Thursday, October 19, 2006

 

Alfredo Piro at the Torquato Tasso

Wednesday, October 18, 2006

Take a young singer, add two parts tango, one part rock, add band, shake well, place on stage, turn on microphones, then sit back and enjoy! That was the recipe for this great mid-week concert by Alfredo Piro at the Torquato Tasso, one of the best venues in Buenos Aires for hearing live tango music.

Son of tango legends Osvaldo Piro and Susana Rinaldi (who were recently reunited on stage for the closing concert of the tango in the Teatro Colón series), Alfredo brings a certain edginess to his music that began with how he looks: a black on black striped tie, a black, nearly skin-tight dress T-shirt, black jeans, a black belt, and yes, black shoes. Along with his chiseled features and his firm but not overbearing stage presence, Alfredo struck me as something like a cross between the actor Liev Schreiber and the lead singer of Green Day but tanguero. And authentically tanguero at that. It was an interesting mix, to be sure.

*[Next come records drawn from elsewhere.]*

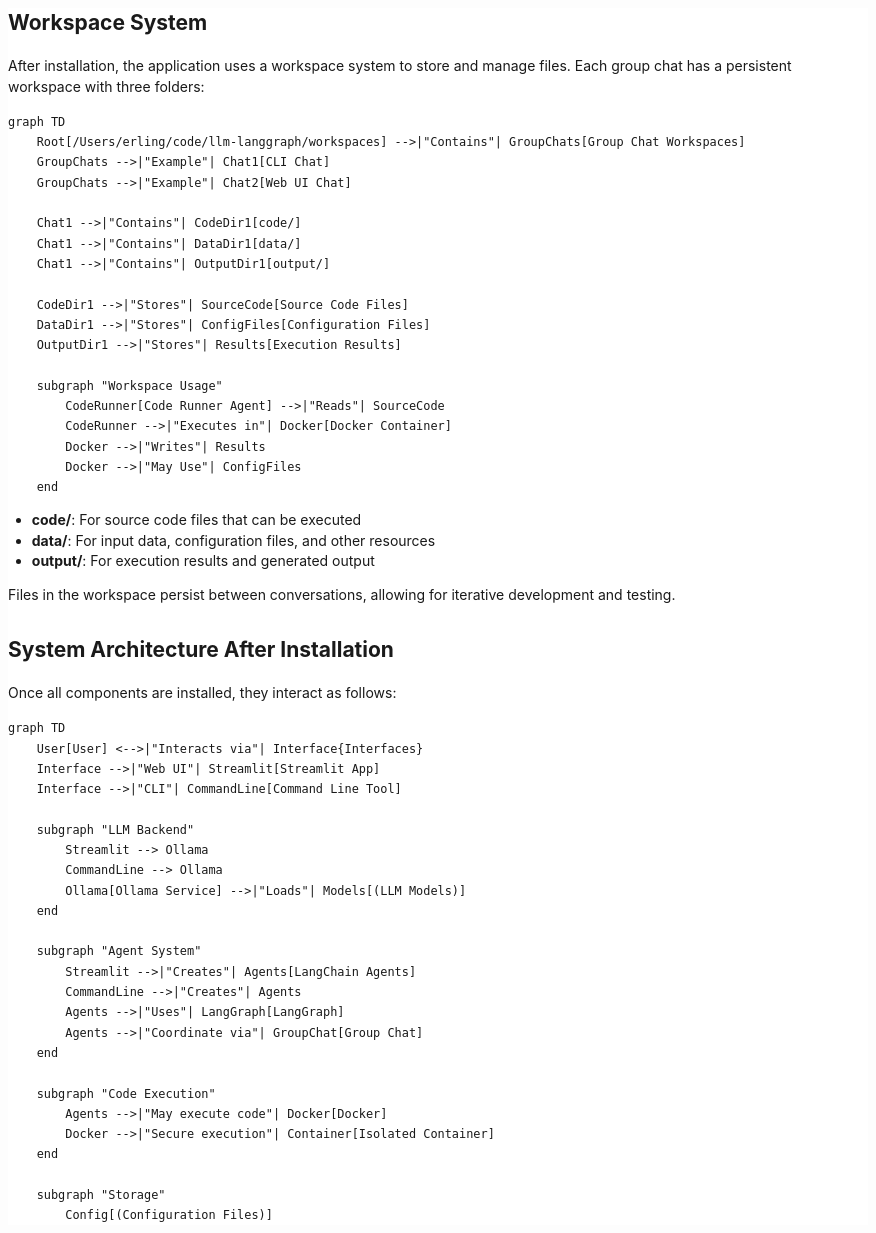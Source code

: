 ## Workspace System

After installation, the application uses a workspace system to store and manage files. Each group chat has a persistent workspace with three folders:

```mermaid
graph TD
    Root[/Users/erling/code/llm-langgraph/workspaces] -->|"Contains"| GroupChats[Group Chat Workspaces]
    GroupChats -->|"Example"| Chat1[CLI Chat]
    GroupChats -->|"Example"| Chat2[Web UI Chat]
    
    Chat1 -->|"Contains"| CodeDir1[code/]
    Chat1 -->|"Contains"| DataDir1[data/]
    Chat1 -->|"Contains"| OutputDir1[output/]
    
    CodeDir1 -->|"Stores"| SourceCode[Source Code Files]
    DataDir1 -->|"Stores"| ConfigFiles[Configuration Files]
    OutputDir1 -->|"Stores"| Results[Execution Results]
    
    subgraph "Workspace Usage"
        CodeRunner[Code Runner Agent] -->|"Reads"| SourceCode
        CodeRunner -->|"Executes in"| Docker[Docker Container]
        Docker -->|"Writes"| Results
        Docker -->|"May Use"| ConfigFiles
    end
```

- **code/**: For source code files that can be executed
- **data/**: For input data, configuration files, and other resources
- **output/**: For execution results and generated output

Files in the workspace persist between conversations, allowing for iterative development and testing.

## System Architecture After Installation

Once all components are installed, they interact as follows:

```mermaid
graph TD
    User[User] <-->|"Interacts via"| Interface{Interfaces}
    Interface -->|"Web UI"| Streamlit[Streamlit App]
    Interface -->|"CLI"| CommandLine[Command Line Tool]
    
    subgraph "LLM Backend"
        Streamlit --> Ollama
        CommandLine --> Ollama
        Ollama[Ollama Service] -->|"Loads"| Models[(LLM Models)]
    end
    
    subgraph "Agent System"
        Streamlit -->|"Creates"| Agents[LangChain Agents]
        CommandLine -->|"Creates"| Agents
        Agents -->|"Uses"| LangGraph[LangGraph]
        Agents -->|"Coordinate via"| GroupChat[Group Chat]
    end
    
    subgraph "Code Execution"
        Agents -->|"May execute code"| Docker[Docker]
        Docker -->|"Secure execution"| Container[Isolated Container]
    end
    
    subgraph "Storage"
        Config[(Configuration Files)]
```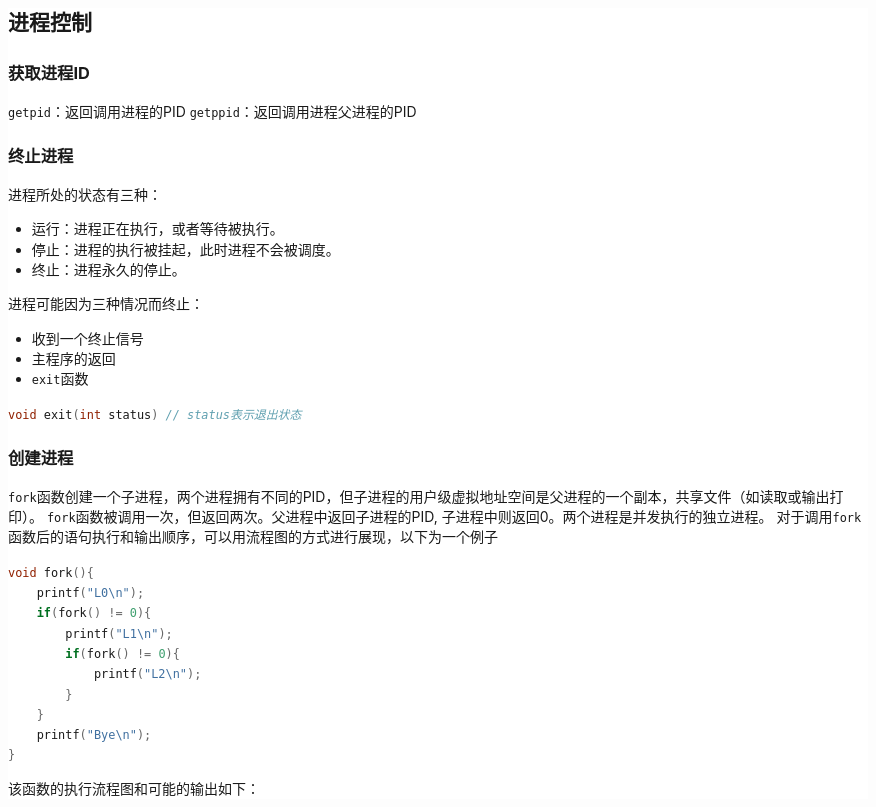 ## 进程控制

### 获取进程ID

`getpid`：返回调用进程的PID
`getppid`：返回调用进程父进程的PID

### 终止进程

进程所处的状态有三种：

* 运行：进程正在执行，或者等待被执行。
* 停止：进程的执行被挂起，此时进程不会被调度。
* 终止：进程永久的停止。

进程可能因为三种情况而终止：

* 收到一个终止信号
* 主程序的返回
* `exit`函数

```C
void exit(int status) // status表示退出状态
```

### 创建进程

`fork`函数创建一个子进程，两个进程拥有不同的PID，但子进程的用户级虚拟地址空间是父进程的一个副本，共享文件（如读取或输出打印）。
`fork`函数被调用一次，但返回两次。父进程中返回子进程的PID, 子进程中则返回0。两个进程是并发执行的独立进程。
对于调用`fork`函数后的语句执行和输出顺序，可以用流程图的方式进行展现，以下为一个例子
```C
void fork(){
    printf("L0\n");
    if(fork() != 0){
        printf("L1\n");
        if(fork() != 0){
            printf("L2\n");
        }
    }
    printf("Bye\n");
}
```
该函数的执行流程图和可能的输出如下：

That mix could be heard in all parts of Alfredo’s music, too. His repertoire featured well-worked tango classics like as “El Choclo” and “Ventarrón” alongside such decidedly non-tango songs as “So Close to Me” by the British alternative rock band The Cure (which was translated here as “Tan Cerca de Mi”) and a few songs by Argentine rock legend Charly García. Alfredo, alongside his musical director, arranger, and guitarist Hernán Reinaudo, was not only able to find a common musical ground between these seemingly disparate repertoires, but made the space between them feel seamless. El Choclo was treated to a fascinating, extended, and atmospheric arrangement that switched between free time passages and the strict, chomping rhythm familiar to more standard renditions of the song (though even the rhythmic sections moved between single and double times at different moments). The rock tunes were not simply given the tango treatment, but approached with a similarly original between-genre sensibility that brought out tango elements in the songs that sounded as if they must have always been there. And this was not a “fusion” band: the only slightly atypical instrument added to the tango group of two guitars, violin, and bass was the cajón, a percussion instrument which is not entirely uncommon in tango groups today.

That Alfredo and his band could pull off such elaborate genre jumping and have it not come off as pretentious or contrived but as if it were second nature seemed amazing to me. But is it amazing? While these musicians are obviously very thoughtful about how they go about doing what it is they do, almost all of us do exactly this kind of genre switching in our daily listening habits without giving it a second thought. (I recognized the different songs they played, for example.) With that in mind, Alfredo’s music, while strikingly original, is not really experimental or vanguard at all. It is simply the product of what young musicians in Buenos Aires are into today—rock, pop, jazz, and tango. What is really amazing about Alfredo Piro, then, is his willingness to be his complete musical self on stage.